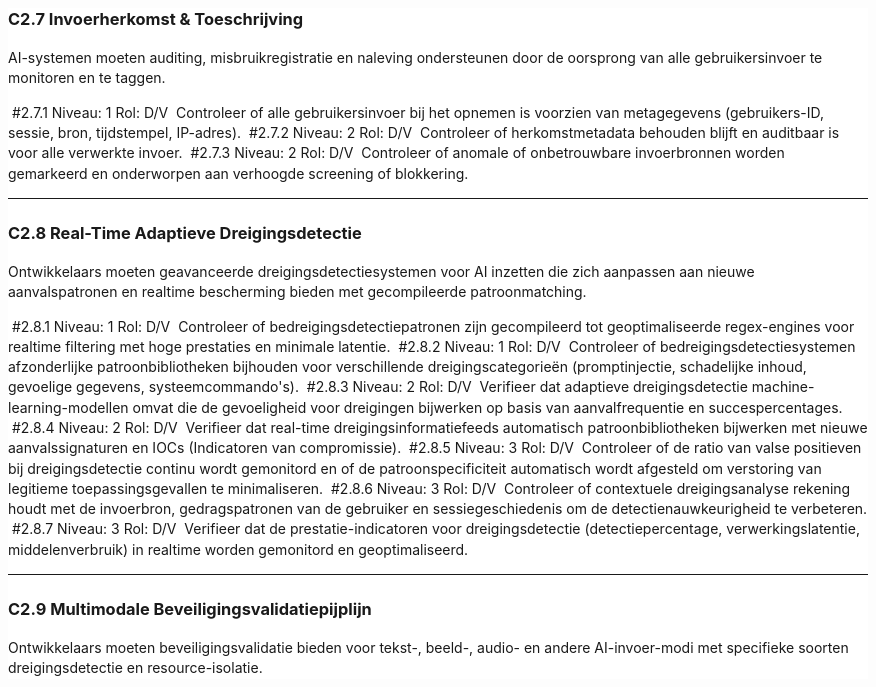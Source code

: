
### C2.7 Invoerherkomst & Toeschrijving

AI-systemen moeten auditing, misbruikregistratie en naleving ondersteunen door de oorsprong van alle gebruikersinvoer te monitoren en te taggen.

 #2.7.1    Niveau: 1    Rol: D/V
 Controleer of alle gebruikersinvoer bij het opnemen is voorzien van metagegevens (gebruikers-ID, sessie, bron, tijdstempel, IP-adres).
 #2.7.2    Niveau: 2    Rol: D/V
 Controleer of herkomstmetadata behouden blijft en auditbaar is voor alle verwerkte invoer.
 #2.7.3    Niveau: 2    Rol: D/V
 Controleer of anomale of onbetrouwbare invoerbronnen worden gemarkeerd en onderworpen aan verhoogde screening of blokkering.

---

### C2.8 Real-Time Adaptieve Dreigingsdetectie

Ontwikkelaars moeten geavanceerde dreigingsdetectiesystemen voor AI inzetten die zich aanpassen aan nieuwe aanvalspatronen en realtime bescherming bieden met gecompileerde patroonmatching.

 #2.8.1    Niveau: 1    Rol: D/V
 Controleer of bedreigingsdetectiepatronen zijn gecompileerd tot geoptimaliseerde regex-engines voor realtime filtering met hoge prestaties en minimale latentie.
 #2.8.2    Niveau: 1    Rol: D/V
 Controleer of bedreigingsdetectiesystemen afzonderlijke patroonbibliotheken bijhouden voor verschillende dreigingscategorieën (promptinjectie, schadelijke inhoud, gevoelige gegevens, systeemcommando's).
 #2.8.3    Niveau: 2    Rol: D/V
 Verifieer dat adaptieve dreigingsdetectie machine-learning-modellen omvat die de gevoeligheid voor dreigingen bijwerken op basis van aanvalfrequentie en succespercentages.
 #2.8.4    Niveau: 2    Rol: D/V
 Verifieer dat real-time dreigingsinformatiefeeds automatisch patroonbibliotheken bijwerken met nieuwe aanvalssignaturen en IOCs (Indicatoren van compromissie).
 #2.8.5    Niveau: 3    Rol: D/V
 Controleer of de ratio van valse positieven bij dreigingsdetectie continu wordt gemonitord en of de patroonspecificiteit automatisch wordt afgesteld om verstoring van legitieme toepassingsgevallen te minimaliseren.
 #2.8.6    Niveau: 3    Rol: D/V
 Controleer of contextuele dreigingsanalyse rekening houdt met de invoerbron, gedragspatronen van de gebruiker en sessiegeschiedenis om de detectienauwkeurigheid te verbeteren.
 #2.8.7    Niveau: 3    Rol: D/V
 Verifieer dat de prestatie-indicatoren voor dreigingsdetectie (detectiepercentage, verwerkingslatentie, middelenverbruik) in realtime worden gemonitord en geoptimaliseerd.

---

### C2.9 Multimodale Beveiligingsvalidatiepijplijn

Ontwikkelaars moeten beveiligingsvalidatie bieden voor tekst-, beeld-, audio- en andere AI-invoer-modi met specifieke soorten dreigingsdetectie en resource-isolatie.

====

→ **PROMPT**
Output, unchanged, only the lines from the one that holds "### C2.9 Multimodale" through the last line of the material above.

→ **YOUR SOLUTION**
### C2.9 Multimodale Beveiligingsvalidatiepijplijn

Ontwikkelaars moeten beveiligingsvalidatie bieden voor tekst-, beeld-, audio- en andere AI-invoer-modi met specifieke soorten dreigingsdetectie en resource-isolatie.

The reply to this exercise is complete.